Lost but not forgotten
Dalian Travel Blog› entry 20 of 20 › view all entries
Hello, family, friends and fellow travelers,
Pardon for my lack of not writing as much. Really haven't traveled anywhere to write or share photos... well, that's not entirely true, the share photos that is. I've been put on on-call status, or floater, meaning that I am assigned teaching when required. Get paid the same of number of hours I had registered, just don't work as hard... LOL! Almost a deal in itself, receive a paycheck for almost doing nothing. I do have ONE assigned class every Saturday morning, then I'm free most of the time... and I do mean majority of the time.
I'd say the first week of being a floater, I was called to do conduct a weekend (both Saturday and Sunday) for a staff on holiday, then on Wednesday called for another whilst I was preparing to conduct the school staff their English Class, then Saturday, slammed again when my presence was requested to return to my original school for another teacher had called in sick. The manager of the advanced class had requested that I teach for the remaining semester since they do not have an official teacher handling the class, so no biggie. Really don't mind at all.

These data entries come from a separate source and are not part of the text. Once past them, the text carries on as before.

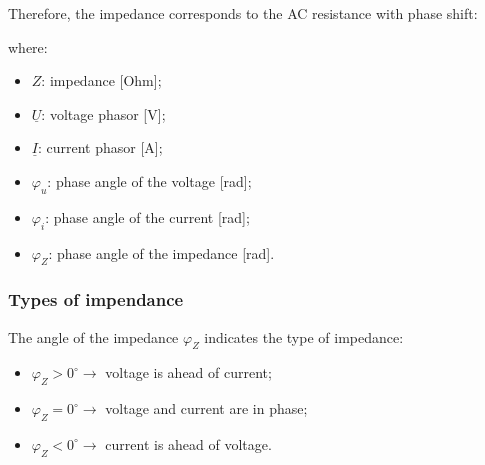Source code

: \documentclass{article}
\begin{document}

Therefore, the impedance corresponds to the AC resistance with phase shift:

where:

\begin{minipage}{0.5\textwidth}
    \begin{itemize}
            \item $Z$: impedance [Ohm];
            \item $\underline{U}$: voltage phasor [V];
            \item $\underline{I}$: current phasor [A];
    \end{itemize}
\end{minipage}
\begin{minipage}{0.5\textwidth}
    \begin{itemize}
            \item $\varphi_u$: phase angle of the voltage [rad];
            \item $\varphi_i$: phase angle of the current [rad];
            \item $\varphi_Z$: phase angle of the impedance [rad].
    \end{itemize}
\end{minipage}

\subsubsection{Types of impendance}
The angle of the impedance $\varphi_Z$ indicates the type of impedance:
\begin{itemize}
    \item $\varphi_Z > 0^{\circ} \rightarrow$ voltage is ahead of current;
    \item $\varphi_Z = 0^{\circ} \rightarrow$ voltage and current are in phase;
    \item $\varphi_Z < 0^{\circ} \rightarrow$ current is ahead of voltage.
\end{itemize}
\end{document}

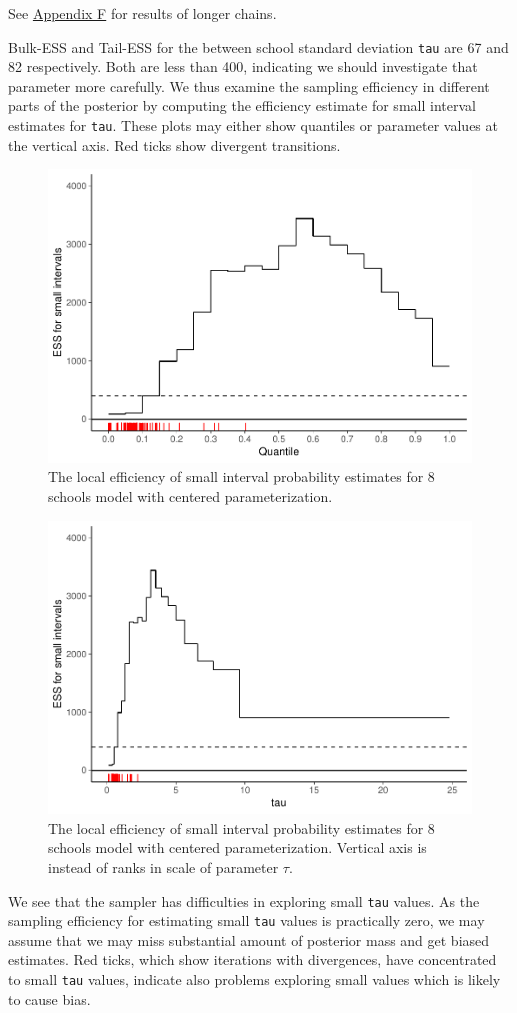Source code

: \documentclass[american,]{article}
\begin{document}
See \protect\hyperlink{AppendixF}{Appendix F} for results of longer
chains.

Bulk-ESS and Tail-ESS for the between school standard deviation
\texttt{tau} are 67 and 82 respectively. Both are less than 400,
indicating we should investigate that parameter more carefully. We thus
examine the sampling efficiency in different parts of the posterior by
computing the efficiency estimate for small interval estimates for
\texttt{tau}. These plots may either show quantiles or parameter values
at the vertical axis. Red ticks show divergent transitions.

\begin{figure}[t]
  \centering
  \includegraphics[width=0.6\linewidth]{graphics/local-ess-fit-cp-1.pdf}
  \caption{The local efficiency of small interval probability estimates for 8 schools model with centered parameterization.}
\end{figure}

\begin{figure}[t]
  \centering
  \includegraphics[width=0.6\linewidth]{graphics/local-ess-fit-cp-norank-1.pdf}
  \caption{The local efficiency of small interval probability estimates for 8 schools model with centered parameterization. Vertical axis is instead of ranks in scale of parameter $\tau$.}
\end{figure}

We see that the sampler has difficulties in exploring small \texttt{tau}
values. As the sampling efficiency for estimating small \texttt{tau}
values is practically zero, we may assume that we may miss substantial
amount of posterior mass and get biased estimates. Red ticks, which show
iterations with divergences, have concentrated to small \texttt{tau}
values, indicate also problems exploring small values which is likely to
cause bias.
\end{document}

However, with all tis free time, I have returned to doodling... an idea I've had for a while, but not as original ... sort of, since the character's life reflects very much much of my own. I'm in the process of producing a small video introduction of "Life after 40", in which all gets to know the characters. I've drawn a few times whilst younger, but stopped since I thought I wasn't really that great in sketching... but I seem to do ok, so far.
I do miss several people in my life lately, I guess you might say that I've got a case of homesickness. Not exactly, but I do miss being around true friends and family. My feelings is slightly in a rage since I've got way too much time on my hands. I do yearn for someone in particular, I believe he knows and I feel so absent when I don't hear from him. Maybe I'm going through a bad case of 'psychological' emptiness, happens I suppose when one isn't socializing as much... well, enough of that thought, must continue with myself. My good friend also in US-FL reminded me that as long as I continue thinking and generate positive vibes, then the best will also happen.
Glad she reminded me for I had forgotten my own suggestion. He's out there somewhere and I do look toward the day we meet again.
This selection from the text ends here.